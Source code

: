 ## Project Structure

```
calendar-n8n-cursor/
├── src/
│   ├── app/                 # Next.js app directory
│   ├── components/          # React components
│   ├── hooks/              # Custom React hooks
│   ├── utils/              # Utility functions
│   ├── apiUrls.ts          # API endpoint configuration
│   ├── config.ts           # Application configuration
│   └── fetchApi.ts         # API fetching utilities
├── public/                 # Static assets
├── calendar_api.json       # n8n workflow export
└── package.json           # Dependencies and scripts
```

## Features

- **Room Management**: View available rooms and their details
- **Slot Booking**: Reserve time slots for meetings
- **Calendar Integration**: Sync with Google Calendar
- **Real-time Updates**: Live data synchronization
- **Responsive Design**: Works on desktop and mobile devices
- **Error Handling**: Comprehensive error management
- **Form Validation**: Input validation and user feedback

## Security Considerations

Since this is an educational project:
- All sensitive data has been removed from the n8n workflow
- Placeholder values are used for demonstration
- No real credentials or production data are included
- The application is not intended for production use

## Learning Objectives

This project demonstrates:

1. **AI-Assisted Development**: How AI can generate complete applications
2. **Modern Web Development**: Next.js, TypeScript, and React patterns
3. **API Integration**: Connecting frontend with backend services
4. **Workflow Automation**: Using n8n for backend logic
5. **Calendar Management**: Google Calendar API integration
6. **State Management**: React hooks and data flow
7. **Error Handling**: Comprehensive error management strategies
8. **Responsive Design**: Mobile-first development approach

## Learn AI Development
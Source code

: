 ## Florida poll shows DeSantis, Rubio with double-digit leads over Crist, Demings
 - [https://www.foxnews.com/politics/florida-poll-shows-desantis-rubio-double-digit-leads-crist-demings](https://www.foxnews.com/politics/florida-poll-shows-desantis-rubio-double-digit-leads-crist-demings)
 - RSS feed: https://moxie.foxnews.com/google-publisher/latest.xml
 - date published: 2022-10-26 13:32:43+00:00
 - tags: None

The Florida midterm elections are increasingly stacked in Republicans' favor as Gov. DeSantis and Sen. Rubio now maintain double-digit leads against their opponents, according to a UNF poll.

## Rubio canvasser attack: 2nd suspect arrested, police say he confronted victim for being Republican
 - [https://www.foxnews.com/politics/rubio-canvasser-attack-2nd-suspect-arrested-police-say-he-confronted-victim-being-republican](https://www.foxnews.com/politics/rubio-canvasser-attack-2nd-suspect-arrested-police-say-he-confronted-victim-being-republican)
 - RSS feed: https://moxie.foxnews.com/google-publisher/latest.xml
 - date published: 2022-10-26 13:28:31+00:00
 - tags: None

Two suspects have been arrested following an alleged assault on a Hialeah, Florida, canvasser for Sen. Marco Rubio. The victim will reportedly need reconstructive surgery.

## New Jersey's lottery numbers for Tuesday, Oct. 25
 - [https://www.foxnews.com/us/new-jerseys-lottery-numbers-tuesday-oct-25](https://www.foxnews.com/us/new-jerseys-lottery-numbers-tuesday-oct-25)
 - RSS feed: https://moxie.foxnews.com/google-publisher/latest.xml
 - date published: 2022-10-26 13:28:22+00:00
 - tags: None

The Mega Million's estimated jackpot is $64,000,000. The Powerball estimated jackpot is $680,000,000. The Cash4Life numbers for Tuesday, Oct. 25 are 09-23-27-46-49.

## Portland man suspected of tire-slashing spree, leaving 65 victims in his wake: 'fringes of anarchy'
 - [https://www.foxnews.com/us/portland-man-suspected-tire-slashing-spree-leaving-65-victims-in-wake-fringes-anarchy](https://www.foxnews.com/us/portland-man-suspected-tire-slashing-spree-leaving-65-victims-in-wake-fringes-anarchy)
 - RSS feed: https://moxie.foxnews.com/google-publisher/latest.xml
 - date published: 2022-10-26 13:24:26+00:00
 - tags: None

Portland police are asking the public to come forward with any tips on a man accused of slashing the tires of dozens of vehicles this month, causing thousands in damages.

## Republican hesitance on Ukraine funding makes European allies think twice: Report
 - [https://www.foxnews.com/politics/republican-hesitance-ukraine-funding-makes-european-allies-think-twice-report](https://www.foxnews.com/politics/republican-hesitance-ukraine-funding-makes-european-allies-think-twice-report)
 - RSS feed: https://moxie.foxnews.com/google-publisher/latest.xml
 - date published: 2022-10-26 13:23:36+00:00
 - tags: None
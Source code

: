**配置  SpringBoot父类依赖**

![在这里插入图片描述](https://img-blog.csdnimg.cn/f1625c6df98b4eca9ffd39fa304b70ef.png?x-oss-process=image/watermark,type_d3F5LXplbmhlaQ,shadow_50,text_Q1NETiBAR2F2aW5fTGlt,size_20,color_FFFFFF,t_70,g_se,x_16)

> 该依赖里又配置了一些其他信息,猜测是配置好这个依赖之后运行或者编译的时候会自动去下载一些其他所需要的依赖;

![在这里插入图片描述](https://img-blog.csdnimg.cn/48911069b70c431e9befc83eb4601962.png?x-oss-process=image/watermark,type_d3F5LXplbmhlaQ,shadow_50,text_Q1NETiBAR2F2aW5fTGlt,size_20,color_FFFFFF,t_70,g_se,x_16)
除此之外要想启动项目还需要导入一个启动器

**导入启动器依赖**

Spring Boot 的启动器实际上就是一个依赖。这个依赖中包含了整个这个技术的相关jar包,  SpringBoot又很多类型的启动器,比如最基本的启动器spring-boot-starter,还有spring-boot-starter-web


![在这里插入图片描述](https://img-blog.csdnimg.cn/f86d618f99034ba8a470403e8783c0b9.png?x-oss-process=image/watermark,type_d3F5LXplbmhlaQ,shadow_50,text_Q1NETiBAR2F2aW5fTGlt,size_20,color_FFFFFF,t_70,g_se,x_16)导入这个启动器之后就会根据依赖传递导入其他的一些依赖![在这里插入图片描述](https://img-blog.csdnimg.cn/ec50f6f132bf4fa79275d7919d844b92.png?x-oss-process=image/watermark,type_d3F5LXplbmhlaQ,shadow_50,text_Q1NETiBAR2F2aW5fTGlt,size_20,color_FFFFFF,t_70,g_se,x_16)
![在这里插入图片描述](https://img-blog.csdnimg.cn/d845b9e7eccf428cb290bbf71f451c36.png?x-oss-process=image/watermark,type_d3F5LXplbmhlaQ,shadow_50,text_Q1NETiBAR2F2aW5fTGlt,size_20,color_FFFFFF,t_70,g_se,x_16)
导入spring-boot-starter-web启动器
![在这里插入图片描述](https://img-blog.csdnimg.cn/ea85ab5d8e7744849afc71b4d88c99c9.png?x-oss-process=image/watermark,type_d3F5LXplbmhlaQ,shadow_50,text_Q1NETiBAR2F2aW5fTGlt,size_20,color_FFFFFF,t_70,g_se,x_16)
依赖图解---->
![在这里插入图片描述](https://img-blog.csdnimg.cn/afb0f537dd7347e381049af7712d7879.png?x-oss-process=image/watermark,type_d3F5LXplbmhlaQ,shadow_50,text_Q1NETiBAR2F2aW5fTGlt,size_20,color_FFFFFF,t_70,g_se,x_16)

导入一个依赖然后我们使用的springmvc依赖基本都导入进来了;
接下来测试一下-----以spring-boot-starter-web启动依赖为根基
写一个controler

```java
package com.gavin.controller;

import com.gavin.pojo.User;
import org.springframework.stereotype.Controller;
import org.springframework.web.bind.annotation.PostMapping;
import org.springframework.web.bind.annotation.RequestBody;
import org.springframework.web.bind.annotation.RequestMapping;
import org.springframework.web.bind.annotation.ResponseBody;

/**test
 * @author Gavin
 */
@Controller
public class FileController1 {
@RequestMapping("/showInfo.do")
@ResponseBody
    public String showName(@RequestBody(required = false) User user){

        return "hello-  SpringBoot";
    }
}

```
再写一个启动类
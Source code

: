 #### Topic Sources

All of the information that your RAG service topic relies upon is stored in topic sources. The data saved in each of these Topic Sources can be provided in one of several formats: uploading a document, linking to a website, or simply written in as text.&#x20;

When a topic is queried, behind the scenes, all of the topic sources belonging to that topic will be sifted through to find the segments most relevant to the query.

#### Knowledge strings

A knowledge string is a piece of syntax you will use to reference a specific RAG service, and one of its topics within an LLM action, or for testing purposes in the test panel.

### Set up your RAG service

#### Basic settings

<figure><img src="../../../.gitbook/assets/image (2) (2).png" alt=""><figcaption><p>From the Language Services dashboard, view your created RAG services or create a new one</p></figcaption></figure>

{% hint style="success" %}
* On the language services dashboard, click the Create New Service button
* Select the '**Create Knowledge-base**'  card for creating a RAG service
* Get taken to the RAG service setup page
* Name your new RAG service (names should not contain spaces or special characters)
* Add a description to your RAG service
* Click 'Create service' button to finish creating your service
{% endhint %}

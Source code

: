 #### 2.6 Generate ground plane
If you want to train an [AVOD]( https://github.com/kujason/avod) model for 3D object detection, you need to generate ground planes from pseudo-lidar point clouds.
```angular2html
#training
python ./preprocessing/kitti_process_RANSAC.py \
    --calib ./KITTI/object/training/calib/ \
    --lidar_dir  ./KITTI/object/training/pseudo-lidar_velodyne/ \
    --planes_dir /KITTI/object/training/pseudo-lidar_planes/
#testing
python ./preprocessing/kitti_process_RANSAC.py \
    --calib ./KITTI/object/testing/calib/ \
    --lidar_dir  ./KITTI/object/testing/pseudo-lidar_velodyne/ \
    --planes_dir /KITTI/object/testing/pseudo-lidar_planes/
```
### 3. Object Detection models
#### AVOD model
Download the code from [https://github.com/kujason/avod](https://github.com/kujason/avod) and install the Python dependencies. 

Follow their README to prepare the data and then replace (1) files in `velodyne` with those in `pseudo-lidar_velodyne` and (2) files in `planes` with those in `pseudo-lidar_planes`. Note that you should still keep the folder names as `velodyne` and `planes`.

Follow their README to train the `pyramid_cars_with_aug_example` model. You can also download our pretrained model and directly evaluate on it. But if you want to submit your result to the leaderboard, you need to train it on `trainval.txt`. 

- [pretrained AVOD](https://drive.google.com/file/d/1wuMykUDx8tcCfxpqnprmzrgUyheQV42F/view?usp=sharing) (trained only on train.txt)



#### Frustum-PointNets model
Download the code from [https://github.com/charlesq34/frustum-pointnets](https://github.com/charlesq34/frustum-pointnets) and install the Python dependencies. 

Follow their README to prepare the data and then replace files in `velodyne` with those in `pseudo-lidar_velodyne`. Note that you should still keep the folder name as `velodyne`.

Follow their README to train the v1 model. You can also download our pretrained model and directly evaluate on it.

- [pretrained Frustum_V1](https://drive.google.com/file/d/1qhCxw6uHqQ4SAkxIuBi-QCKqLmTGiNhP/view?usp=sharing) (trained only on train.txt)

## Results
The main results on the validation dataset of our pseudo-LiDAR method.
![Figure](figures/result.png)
•••
▶ **What to do**
All lines with the word "lottery" should be copied from the material above.

▶ **Written response**
## New Jersey's lottery numbers for Tuesday, Oct. 25
 - [https://www.foxnews.com/us/new-jerseys-lottery-numbers-tuesday-oct-25](https://www.foxnews.com/us/new-jerseys-lottery-numbers-tuesday-oct-25)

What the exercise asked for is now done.